- Exercise inputs
──────────

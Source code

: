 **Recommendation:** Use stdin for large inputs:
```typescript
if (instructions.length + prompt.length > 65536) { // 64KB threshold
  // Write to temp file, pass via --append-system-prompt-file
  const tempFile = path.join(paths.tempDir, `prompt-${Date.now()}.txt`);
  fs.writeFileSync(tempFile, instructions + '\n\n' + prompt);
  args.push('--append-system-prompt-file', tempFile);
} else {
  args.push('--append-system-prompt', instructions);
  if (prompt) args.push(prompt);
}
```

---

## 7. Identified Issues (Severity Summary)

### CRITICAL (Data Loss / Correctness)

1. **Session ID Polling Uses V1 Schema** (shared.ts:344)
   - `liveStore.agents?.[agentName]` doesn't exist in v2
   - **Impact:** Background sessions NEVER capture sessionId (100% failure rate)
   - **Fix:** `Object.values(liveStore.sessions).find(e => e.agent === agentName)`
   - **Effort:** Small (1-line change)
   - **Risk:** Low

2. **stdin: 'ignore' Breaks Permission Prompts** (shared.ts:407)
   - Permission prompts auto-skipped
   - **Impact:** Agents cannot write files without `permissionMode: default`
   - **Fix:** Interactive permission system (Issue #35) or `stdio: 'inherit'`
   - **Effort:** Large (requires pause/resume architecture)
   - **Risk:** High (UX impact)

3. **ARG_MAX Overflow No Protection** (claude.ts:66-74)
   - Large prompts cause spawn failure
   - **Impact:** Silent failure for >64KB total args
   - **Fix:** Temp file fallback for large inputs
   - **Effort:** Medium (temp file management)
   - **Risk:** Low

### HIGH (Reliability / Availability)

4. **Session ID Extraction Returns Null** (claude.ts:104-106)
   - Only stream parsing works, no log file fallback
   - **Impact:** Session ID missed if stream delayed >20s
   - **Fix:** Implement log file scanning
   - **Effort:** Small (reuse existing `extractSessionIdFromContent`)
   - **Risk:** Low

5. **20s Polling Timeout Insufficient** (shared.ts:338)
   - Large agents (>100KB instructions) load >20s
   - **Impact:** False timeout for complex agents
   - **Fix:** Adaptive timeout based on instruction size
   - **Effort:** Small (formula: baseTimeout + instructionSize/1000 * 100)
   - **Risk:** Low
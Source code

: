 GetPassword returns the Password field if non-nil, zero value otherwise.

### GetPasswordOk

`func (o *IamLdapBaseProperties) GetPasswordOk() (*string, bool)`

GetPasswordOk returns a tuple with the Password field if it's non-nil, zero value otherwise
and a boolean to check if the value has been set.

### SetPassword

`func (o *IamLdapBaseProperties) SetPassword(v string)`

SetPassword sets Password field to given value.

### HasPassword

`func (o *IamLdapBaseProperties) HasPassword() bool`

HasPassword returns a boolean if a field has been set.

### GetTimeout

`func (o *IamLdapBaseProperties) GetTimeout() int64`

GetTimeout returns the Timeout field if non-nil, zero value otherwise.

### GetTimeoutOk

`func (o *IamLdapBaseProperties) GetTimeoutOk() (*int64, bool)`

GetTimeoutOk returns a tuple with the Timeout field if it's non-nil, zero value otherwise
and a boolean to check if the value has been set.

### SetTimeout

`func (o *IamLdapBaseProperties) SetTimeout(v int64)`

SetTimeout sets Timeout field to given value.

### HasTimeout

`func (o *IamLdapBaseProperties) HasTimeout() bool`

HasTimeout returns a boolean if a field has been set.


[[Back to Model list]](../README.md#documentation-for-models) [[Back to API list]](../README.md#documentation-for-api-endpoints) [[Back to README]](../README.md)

──────────

- Directions
In the listing above, find each line with the word "sessions" and copy it.

- Solution
   - **Impact:** Background sessions NEVER capture sessionId (100% failure rate)
   - **Fix:** `Object.values(liveStore.sessions).find(e => e.agent === agentName)`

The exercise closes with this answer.